The first argument of TCollator.reset(langCode,level) is defaulted to "DEF", which implements a generic mechanism that will suit most Latin-derived scripts, or especially a multilingual lexicon. However, you may need to apply the rules of a specific language. This is crucial in alphabets that introduce extra letters or treat certain digraphs as separate letters. For example, in the Danish and Norwegian alphabets, Æ, Ø, and Å collate after Z, and Aa collates as an equivalent to Å. Until 1997, Spanish treated CH and LL digraphs as single level-1 letters, while Ñ as a specific letter still collates after N.

Therefore, TCollator supports about forty alphabets. Each is associated with a code of two or three letters that you can pass in TCollator.reset() to setup the collation algorithm for that specific language.

Note. — To restore the generic mechanism, use:
TCollator.reset('DEF'), or simply TCollator.reset().

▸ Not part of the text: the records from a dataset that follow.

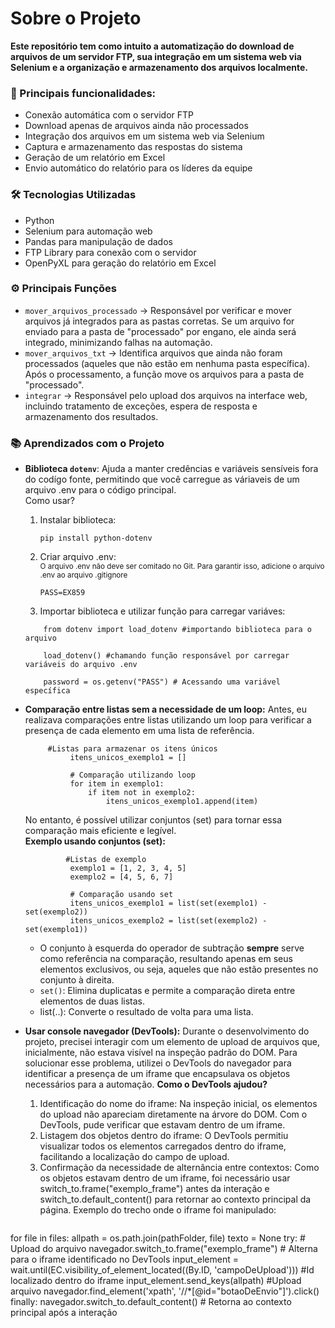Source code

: # Sobre o Projeto  
**Este repositório tem como intuito a automatização do download de arquivos de um servidor FTP, sua integração em um sistema web via Selenium e a organização e armazenamento dos arquivos localmente.**

### **🚀 Principais funcionalidades:**  
- Conexão automática com o servidor FTP  
- Download apenas de arquivos ainda não processados  
- Integração dos arquivos em um sistema web via Selenium  
- Captura e armazenamento das respostas do sistema  
- Geração de um relatório em Excel  
- Envio automático do relatório para os líderes da equipe  

### **🛠️ Tecnologias Utilizadas**  
- Python 
- Selenium para automação web
- Pandas para manipulação de dados
- FTP Library para conexão com o servidor
- OpenPyXL para geração do relatório em Excel

### **⚙️ Principais Funções**  
- `mover_arquivos_processado` → Responsável por verificar e mover arquivos já integrados para as pastas corretas. Se um arquivo for enviado para a pasta de "processado" por engano, ele ainda será integrado, minimizando falhas na automação.
- `mover_arquivos_txt` → Identifica arquivos que ainda não foram processados (aqueles que não estão em nenhuma pasta específica). Após o processamento, a função move os arquivos para a pasta de "processado".
- `integrar` → Responsável pelo upload dos arquivos na interface web, incluindo tratamento de exceções, espera de resposta e armazenamento dos resultados.

### **📚 Aprendizados com o Projeto**  
- **Biblioteca `dotenv`**: Ajuda a manter credências e variáveis sensíveis fora do codígo fonte, permitindo que você carregue as váriaveis de um arquivo .env para o código principal.  
    Como usar?  
    1. Instalar biblioteca:  
        ``` 
        pip install python-dotenv
        ```  
    2. Criar arquivo .env:  
        <sub> O arquivo .env não deve ser comitado no Git. Para garantir isso, adicione o arquivo .env ao arquivo .gitignore </sub>  
        ```
        PASS=EX859
        ```  
    3. Importar biblioteca e utilizar função para carregar variáves:  

  ```
      from dotenv import load_dotenv #importando biblioteca para o arquivo
      
      load_dotenv() #chamando função responsável por carregar variáveis do arquivo .env
      
      password = os.getenv("PASS") # Acessando uma variável específica

  ```

- **Comparação entre listas sem a necessidade de um loop:** Antes, eu realizava comparações entre listas utilizando um loop para verificar a presença de cada elemento em uma lista de referência.
  ```
       #Listas para armazenar os itens únicos
            itens_unicos_exemplo1 = []
            
            # Comparação utilizando loop
            for item in exemplo1:
                if item not in exemplo2:
                    itens_unicos_exemplo1.append(item) 
  ```

    No entanto, é possível utilizar conjuntos (set) para tornar essa comparação mais eficiente e legível.  
    **Exemplo usando conjuntos (set):**
  ```
           #Listas de exemplo
            exemplo1 = [1, 2, 3, 4, 5]
            exemplo2 = [4, 5, 6, 7]
            
            # Comparação usando set
            itens_unicos_exemplo1 = list(set(exemplo1) - set(exemplo2))
            itens_unicos_exemplo2 = list(set(exemplo2) - set(exemplo1))
  ```  
    - O conjunto à esquerda do operador de subtração **sempre** serve como referência na comparação, resultando apenas em seus elementos exclusivos, ou seja, aqueles que não estão presentes no conjunto à direita. 
    - `set()`: Elimina duplicatas e permite a comparação direta entre elementos de duas listas.  
    - list(..):  Converte o resultado de volta para uma lista.  
- **Usar console navegador (DevTools):**
Durante o desenvolvimento do projeto, precisei interagir com um elemento de upload de arquivos que, inicialmente, não estava visível na inspeção padrão do DOM. Para solucionar esse problema, utilizei o DevTools do navegador para identificar a presença de um iframe que encapsulava os objetos necessários para a automação.
**Como o DevTools ajudou?**
    1.    Identificação do nome do iframe: Na inspeção inicial, os elementos do upload não apareciam diretamente na árvore do DOM. Com o DevTools, pude verificar que estavam dentro de um iframe.
    2.    Listagem dos objetos dentro do iframe: O DevTools permitiu visualizar todos os elementos carregados dentro do iframe, facilitando a localização do campo de upload.
    3.    Confirmação da necessidade de alternância entre contextos: Como os objetos estavam dentro de um iframe, foi necessário usar switch_to.frame("exemplo_frame") antes da interação e switch_to.default_content() para retornar ao contexto principal da página.
  Exemplo do trecho onde o iframe foi manipulado:
  ```
for file in files:
    allpath = os.path.join(pathFolder, file)
    texto = None
    try:
        # Upload do arquivo
        navegador.switch_to.frame("exemplo_frame")  # Alterna para o iframe identificado no DevTools
        input_element = wait.until(EC.visibility_of_element_located((By.ID, 'campoDeUpload'))) #Id localizado dentro do iframe
        input_element.send_keys(allpath) #Upload arquivo
        navegador.find_element('xpath', '//*[@id="botaoDeEnvio"]').click() 
    finally:
        navegador.switch_to.default_content()  # Retorna ao contexto principal após a interação

  ```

The full list of supported alphabets / languages is returned in an Array by TCollator.getLocales(). Each array's element is itself an array of two strings: first the language name, then the language code.

NAME CODE NAME CODE
[Default] DEF Indonesian DEF
Albanian SQ Irish Gaelic DEF
Basque ES2 Italian DEF
Bosnian BCS Kurdish (Hawar) KU
Breton BR Latvian LV
Croatian BCS Lithuanian LT
Czech CS Luxembourgish DEF
Danish DNA Malay DEF
Dutch (IJ=Y) NL1 Maltese MT
Dutch (Modern) NL2 Moldavian RO
English DEF Norwegian DNA
Esperanto EO Polish PL
Estonian ET Portuguese DEF
Faroese FO Romanian RO
Filipino (Modern) TL Serbian BCS
Finnish (Multilingual) FI2 Slovak SK
Finnish (Official) FI1 Slovene SL
French DEF Spanish (Modern) ES2
Frisian FY Spanish (Traditional) ES1
German (Decompose umlauts) DE2 Swedish (Modern) SV
German (Dictionary) DEF Swedish (V=W) FI1
Greenlandic KL Turkish TR
Hungarian HU Turkmen TK
Icelandic IS Welsh CY

As an illustration, let's use TCollator to sort a Norwegian word list:

#include 'collator.jsxinc';
 
// Setup the collator to: Norwegian / Level 3
TCollator.reset('DNA',3);
 
var myStrings = ["åbner","brænder","jeg","altså","ordet",
    "vild","bryst","ære","øje","brød","fjord"];
 
myStrings.sort(TCollator.compare);
 
alert( myStrings.join('\r') );
 
/* RESULT:
========
 altså
 bryst
 brænder
 brød
 fjord
 jeg
 ordet
 vild
 ære
 øje
 åbner
========
*/
 

Sample InDesign Script

Here is another simple script that uses TCollator to quickly extract and order a word list from the selected text in the active document:

#include 'collator.jsxinc'
 
function alphaSort()
{
    var s = app.selection,
        i, t, str;
 
    if( !s.length ) return false;
 
    if( !('contents' in s=s[0]) )
        {
        if( !('parentStory' in s) ) return false;
        s = s.parentStory;
        }
 
    s = s.contents.
        replace(/[\s\.,;:!?]+/g,'|').
        split('|');
 
    if( s.length > 1000 ) s.length = 1000;
    s.sort(TCollator.compare);
 
    i = s.length;
    t = false;
    while( i-- )
        {
        str = s[i];
        if( str && str!=t)
            {
            t = str;
            continue;
            }
        s.splice(i,1);
        }
 
    return (s.length && s)||false;
}
 
var res = alphaSort();
if( false===res )
    alert( "Please select some text!" );
else
    alert( "Alphabetical Sort (default settings):\r\r" +
        res.join(' | ') );
 

Recall that TCollator is designed as a primitive tool to develop more complex scripts. It does not in itself interacts with the InDesign UI (so you probably could reuse it in other CS ExtendScript environments). If you want to sort paragraphs in a document, use Peter Kahrel's script, or base your own code on the TCollator brick.

Disclaimer

TCollator is an experimental tool, currently in beta. I definitely need feedback from speakers in the various supported languages. I cannot guarantee that the collation algorithm complies in all respects cultural conventions and/or lexicographical specific rules.

TCollator manages an internal cache in order to maintain acceptable performance with lists containing about a thousand terms. If you experience a slowdown after several successive Array.sort(TCollator.compare) within the same script process, use TCollator.reset to empty the cache.